On m’a souvent dit que la meilleure arme du colonisateur était le colonisé lui-même. Cette affirmation résonne beaucoup chez moi, car le concept de violence latérale m’est familier depuis un bon moment déjà. Comme j’ai été élevée en dehors de ma communauté et que je suis métissée, les insultes sur mon identité rendaient mes visites plutôt difficiles. Puis, j’ai constaté que la violence latérale pouvait aussi se manifester dans les milieux militants et de travail. Ça m’a amenée à réfléchir à la provenance de cette violence et à sa façon de nous freiner dans nos efforts de décolonisation.

La Loi sur les Indiens et la colonisation sont en grande partie responsables des violences à l’intérieur d’une même communauté. Les commentaires qu’on m’a faits sur la pureté de mon sang viennent de quelque part. La Loi sur les Indiens est la seule loi au Canada qui classe les individus selon leur degré de sang. Le contexte social et historique du pays provoque une certaine haine envers le colonisateur et a mis la table pour qu’on jette son fiel sur les Autochtones métissés. Le changement forcé de nos structures sociales et de nos modes de gouvernance a aussi participé à la pérennité de la violence latérale dans nos organisations et dans nos communautés. On y trouve alors plus de violences envers les femmes et de compétition malsaine.

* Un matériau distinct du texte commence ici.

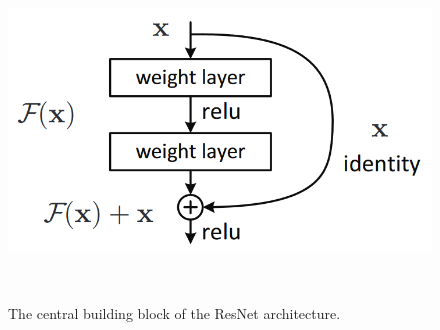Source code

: \begin{figure}[!htbp]
  \centering
  \includegraphics[width=.6\linewidth]{figures/spp/residual_block_he.png}
  \caption[ResNet Block]{The central building block of the ResNet architecture.\footnotemark}
~\label{figure:moseg_truncation}
\end{figure}
~
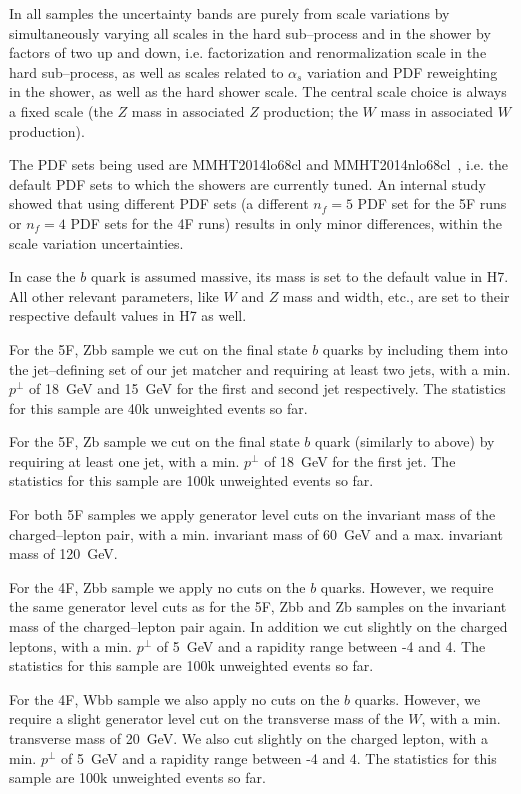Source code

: \documentclass[11pt]{cernrep}
\newcommand{\Herwig}{H\protect\scalebox{0.8}{ERWIG}7\xspace}
\begin{document}
\medskip

In all samples the uncertainty bands are purely from scale variations by
simultaneously varying all scales in the hard sub--process and in the shower by
factors of two up and down, i.e. factorization and renormalization scale in the
hard sub--process, as well as scales related to $\alpha_s$ variation and PDF
reweighting in the shower, as well as the hard shower scale. The central scale
choice is always a fixed scale (the $Z$ mass in associated $Z$ production; the
$W$ mass in associated $W$ production).

The PDF sets being used are MMHT2014lo68cl and
MMHT2014nlo68cl~\cite{Harland-Lang:2014zoa}, i.e. the default PDF sets
to which the showers are currently tuned. An internal study showed that using
different PDF sets (a different $n_f\!\!=\!\!5$ PDF set for the 5F runs or
$n_f\!\!=\!\!4$ PDF sets for the 4F runs) results in only minor differences,
within the scale variation uncertainties.

In case the $b$ quark is assumed massive, its mass is set to the default value
in \Herwig. All other relevant parameters, like $W$ and $Z$ mass and width,
etc., are set to their respective default values in \Herwig as well.

For the 5F, Zbb sample we cut on the final state $b$ quarks by including them
into the jet--defining set of our jet matcher and requiring at least two jets,
with a min. $p^\bot$ of 18~GeV and 15~GeV for the first and second jet
respectively. The statistics for this sample are 40k unweighted events so far.

For the 5F, Zb sample we cut on the final state $b$ quark (similarly to above)
by requiring at least one jet, with a min. $p^\bot$ of 18~GeV for the first jet.
The statistics for this sample are 100k unweighted events so far.

For both 5F samples we apply generator level cuts on the invariant mass of the
charged--lepton pair, with a min. invariant mass of 60~GeV and a max. invariant
mass of 120~GeV.

For the 4F, Zbb sample we apply no cuts on the $b$ quarks. However, we require
the same generator level cuts as for the 5F, Zbb and Zb samples on the invariant
mass of the charged--lepton pair again. In addition we cut slightly on the
charged leptons, with a min. $p^\bot$ of 5~GeV and a rapidity range between -4
and 4. The statistics for this sample are 100k unweighted events so far.

For the 4F, Wbb sample we also apply no cuts on the $b$ quarks. However, we
require a slight generator level cut on the transverse mass of the $W$, with a
min. transverse mass of 20~GeV. We also cut slightly on the charged lepton, with
a min. $p^\bot$ of 5~GeV and a rapidity range between -4 and 4. The statistics
for this sample are 100k unweighted events so far.
\end{document}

Nous sommes à une époque où de plus en plus de jeunes Autochtones intègrent les milieux universitaires. Beaucoup d’entre eux ont alors accès au militantisme dans de grandes organisations autochtones, comme l’Assemblée des Premières Nations du Canada. Ces milieux restent cependant peu accessibles pour beaucoup de jeunes et créent une élite autochtone, souvent déconnectée des besoins réels des communautés. Nous avons besoin de ces jeunes instruits, mais force est de constater que ceux-ci ne s’adressent pas assez aux jeunes en dehors des centres urbains. Ayant travaillé avec des jeunes dans les communautés, je peux affirmer que ceux-ci sont rarement au courant des initiatives de cette «élite» (dont je fais aussi partie) et qu’ils ne s’identifient pas à son discours. La compétition à l’intérieur des instances militantes rebute également beaucoup de jeunes et est une source de découragement qui nuit à leur implication. Ceux qui ont le privilège d’avoir facilement accès à ce genre de tribune doivent prendre un peu de recul, faire preuve d’humilité et cesser de regarder de haut ceux qui ont choisi une avenue différente. Nous devons aussi nous demander sérieusement si notre discours reflète réellement les demandes des gens moins privilégiés qu’on prétend représenter.

La violence latérale est toxique. Nous faisons face à tellement d’oppression venant de l’extérieur, nous n’avons pas besoin de nous infliger ça entre nous. Les communautés et les organisations autochtones devront se responsabiliser et s’attaquer à ce problème grandissant qui gangrène des espaces où on devrait se sentir à l’aise. La décolonisation, c’est aussi revenir à l’entraide plutôt que se lancer dans la compétition.